De la poudre aux yeux, pour le patron du CWA
Néanmoins, Tom Smith, qui est à la tête de CWA, a qualifié cette décision de « rien de plus qu'une tactique pour contrecarrer les travailleurs de Raven QA qui exercent leur droit de se syndiquer ». Smith exhorte également le ministère de la Justice et la Federal Trade Commission à se pencher sur la fusion de Microsoft annoncée plus tôt cette année, qui va placer Activision Blizzard directement sous l'aile de Microsoft Gaming.
« Lorsque la direction utilise des mots à la mode dénués de sens comme "alignement", "synergie" et "réorganisation", ils envoient un message aux travailleurs : "nous prenons toutes les décisions, nous avons tout le pouvoir" », a-t-il déclaré. « Les travailleurs se syndiquent pour avoir une voix sur leur lieu de travail afin de rectifier ces déséquilibres de pouvoir.
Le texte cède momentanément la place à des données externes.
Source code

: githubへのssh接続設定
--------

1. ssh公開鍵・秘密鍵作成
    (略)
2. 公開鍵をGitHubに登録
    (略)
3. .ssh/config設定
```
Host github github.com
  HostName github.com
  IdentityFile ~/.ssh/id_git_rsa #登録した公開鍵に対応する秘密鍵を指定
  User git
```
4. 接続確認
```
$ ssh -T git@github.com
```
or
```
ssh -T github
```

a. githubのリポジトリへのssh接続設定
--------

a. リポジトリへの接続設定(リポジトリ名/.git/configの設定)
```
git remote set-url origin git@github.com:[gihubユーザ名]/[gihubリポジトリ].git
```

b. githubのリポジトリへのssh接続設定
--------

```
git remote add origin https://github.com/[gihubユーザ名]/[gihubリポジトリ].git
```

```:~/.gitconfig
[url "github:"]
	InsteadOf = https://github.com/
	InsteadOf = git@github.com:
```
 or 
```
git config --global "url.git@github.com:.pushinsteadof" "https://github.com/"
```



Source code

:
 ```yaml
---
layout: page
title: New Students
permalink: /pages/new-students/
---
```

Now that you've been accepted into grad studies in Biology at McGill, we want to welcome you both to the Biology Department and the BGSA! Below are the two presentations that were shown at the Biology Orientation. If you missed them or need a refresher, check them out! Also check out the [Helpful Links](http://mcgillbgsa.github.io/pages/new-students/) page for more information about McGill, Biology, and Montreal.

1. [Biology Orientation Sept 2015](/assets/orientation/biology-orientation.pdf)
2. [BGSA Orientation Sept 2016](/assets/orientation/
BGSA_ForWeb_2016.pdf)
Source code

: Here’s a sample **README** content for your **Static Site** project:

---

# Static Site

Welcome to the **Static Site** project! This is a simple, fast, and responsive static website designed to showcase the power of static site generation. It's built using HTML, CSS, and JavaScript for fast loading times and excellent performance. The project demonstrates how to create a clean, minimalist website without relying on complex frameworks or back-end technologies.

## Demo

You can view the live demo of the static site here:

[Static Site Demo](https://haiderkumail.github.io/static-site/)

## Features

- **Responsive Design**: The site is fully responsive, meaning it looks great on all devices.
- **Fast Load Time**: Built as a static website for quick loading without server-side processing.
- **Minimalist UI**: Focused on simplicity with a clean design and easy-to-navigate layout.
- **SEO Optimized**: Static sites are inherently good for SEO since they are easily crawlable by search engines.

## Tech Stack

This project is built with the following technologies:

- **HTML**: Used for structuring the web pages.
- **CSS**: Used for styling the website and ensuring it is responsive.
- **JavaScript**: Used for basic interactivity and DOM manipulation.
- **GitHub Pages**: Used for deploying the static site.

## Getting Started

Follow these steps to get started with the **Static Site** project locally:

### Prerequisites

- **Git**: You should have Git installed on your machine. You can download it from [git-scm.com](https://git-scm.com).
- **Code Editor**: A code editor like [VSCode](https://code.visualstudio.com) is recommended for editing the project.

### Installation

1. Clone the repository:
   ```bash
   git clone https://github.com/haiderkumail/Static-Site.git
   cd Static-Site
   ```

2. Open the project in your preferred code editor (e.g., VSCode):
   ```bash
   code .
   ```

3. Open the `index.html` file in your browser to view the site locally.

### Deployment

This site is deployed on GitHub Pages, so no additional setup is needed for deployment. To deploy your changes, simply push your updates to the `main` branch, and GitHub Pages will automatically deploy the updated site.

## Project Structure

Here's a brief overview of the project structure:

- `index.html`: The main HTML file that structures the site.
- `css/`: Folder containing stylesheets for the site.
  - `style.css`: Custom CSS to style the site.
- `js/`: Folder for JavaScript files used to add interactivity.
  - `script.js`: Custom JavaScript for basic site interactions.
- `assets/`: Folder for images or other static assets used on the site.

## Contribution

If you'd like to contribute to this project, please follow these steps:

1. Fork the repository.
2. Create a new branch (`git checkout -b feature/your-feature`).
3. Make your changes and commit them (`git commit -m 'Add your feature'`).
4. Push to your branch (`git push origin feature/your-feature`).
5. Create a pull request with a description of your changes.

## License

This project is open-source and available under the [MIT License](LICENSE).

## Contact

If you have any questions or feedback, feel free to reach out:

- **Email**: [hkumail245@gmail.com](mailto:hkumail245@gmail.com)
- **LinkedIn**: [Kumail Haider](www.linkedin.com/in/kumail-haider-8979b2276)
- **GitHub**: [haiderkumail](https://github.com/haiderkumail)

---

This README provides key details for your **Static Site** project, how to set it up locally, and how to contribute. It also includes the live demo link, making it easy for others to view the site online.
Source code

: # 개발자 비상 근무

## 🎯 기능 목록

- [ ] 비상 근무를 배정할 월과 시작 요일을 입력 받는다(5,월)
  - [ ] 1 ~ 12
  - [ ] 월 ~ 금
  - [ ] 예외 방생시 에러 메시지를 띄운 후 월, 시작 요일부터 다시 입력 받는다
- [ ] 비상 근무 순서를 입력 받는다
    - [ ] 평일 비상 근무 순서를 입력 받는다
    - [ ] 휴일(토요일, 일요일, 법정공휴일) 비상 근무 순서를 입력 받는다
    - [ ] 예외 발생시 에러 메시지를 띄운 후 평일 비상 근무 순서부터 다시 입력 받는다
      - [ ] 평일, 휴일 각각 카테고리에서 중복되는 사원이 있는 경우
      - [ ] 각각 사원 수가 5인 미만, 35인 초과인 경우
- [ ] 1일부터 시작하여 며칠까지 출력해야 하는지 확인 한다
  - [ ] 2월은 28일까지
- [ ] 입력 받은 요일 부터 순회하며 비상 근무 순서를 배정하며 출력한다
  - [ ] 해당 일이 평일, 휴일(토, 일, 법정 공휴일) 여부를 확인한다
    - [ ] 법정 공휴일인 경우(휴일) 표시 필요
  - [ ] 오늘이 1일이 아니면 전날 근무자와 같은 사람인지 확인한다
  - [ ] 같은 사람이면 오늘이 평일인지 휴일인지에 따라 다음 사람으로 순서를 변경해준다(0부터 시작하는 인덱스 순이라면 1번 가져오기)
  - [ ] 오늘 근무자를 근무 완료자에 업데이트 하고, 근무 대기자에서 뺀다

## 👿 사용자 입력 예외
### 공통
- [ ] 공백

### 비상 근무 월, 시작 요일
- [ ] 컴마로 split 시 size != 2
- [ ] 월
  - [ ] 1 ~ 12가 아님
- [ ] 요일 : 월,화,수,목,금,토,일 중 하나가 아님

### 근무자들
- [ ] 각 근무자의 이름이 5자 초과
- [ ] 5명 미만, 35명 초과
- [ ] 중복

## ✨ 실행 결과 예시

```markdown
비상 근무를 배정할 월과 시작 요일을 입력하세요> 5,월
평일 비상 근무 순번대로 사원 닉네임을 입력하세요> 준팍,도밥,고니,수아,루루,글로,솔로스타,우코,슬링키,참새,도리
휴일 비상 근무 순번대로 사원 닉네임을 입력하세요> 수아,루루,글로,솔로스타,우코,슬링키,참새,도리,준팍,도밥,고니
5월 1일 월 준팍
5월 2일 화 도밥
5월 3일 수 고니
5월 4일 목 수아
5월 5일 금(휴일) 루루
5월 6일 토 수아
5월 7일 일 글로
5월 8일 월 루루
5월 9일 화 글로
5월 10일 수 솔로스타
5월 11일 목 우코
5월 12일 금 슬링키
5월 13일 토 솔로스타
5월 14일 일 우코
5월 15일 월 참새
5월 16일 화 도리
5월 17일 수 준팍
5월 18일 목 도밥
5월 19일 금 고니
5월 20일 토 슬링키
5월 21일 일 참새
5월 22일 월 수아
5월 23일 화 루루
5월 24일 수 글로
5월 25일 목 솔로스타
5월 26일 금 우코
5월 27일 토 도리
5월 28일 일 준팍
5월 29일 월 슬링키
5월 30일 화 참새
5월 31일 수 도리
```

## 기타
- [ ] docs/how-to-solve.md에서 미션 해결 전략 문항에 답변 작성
C'est pourquoi les grandes fusions technologiques qui pourraient augmenter et concentrer davantage le pouvoir des entreprises, comme l'acquisition proposée d'Activision Blizzard par Microsoft, méritent une véritable surveillance. Cet examen est encore plus important lorsqu'une entreprise comme Activision Blizzard empêche ses employés d'exercer des droits protégés par la loi américaine ».
Le rachat par Microsoft pourrait rendre le processus plus difficile
Il n'est pas clair si la restructuration aura un impact sur la capacité des travailleurs de l'assurance qualité à se syndiquer.
L'État de Californie a poursuivi Activision Blizzard en juillet 2021, affirmant que l'entreprise encourageait une culture de travail dans laquelle le personnel féminin était fréquemment harcelé.
Il y a quelques jours, Microsoft a annoncé son intention d'acquérir Activision Blizzard Inc. dans le cadre d'une transaction entièrement en espèces évaluée à 68,7 milliards de dollars. Lorsque la transaction sera conclue, Microsoft deviendra la troisième plus grande société de jeux au monde en termes de chiffre d'affaires, derrière Tencent et Sony. L'acquisition prévue comprend des franchises emblématiques des studios Activision, Blizzard et King comme «Warcraft», «Diablo», «Overwatch», «Call of Duty» et «Candy Crush», en plus des activités mondiales d'eSport via la Major League Gaming. L'entreprise possède des studios dans le monde entier avec près de 10 000 employés.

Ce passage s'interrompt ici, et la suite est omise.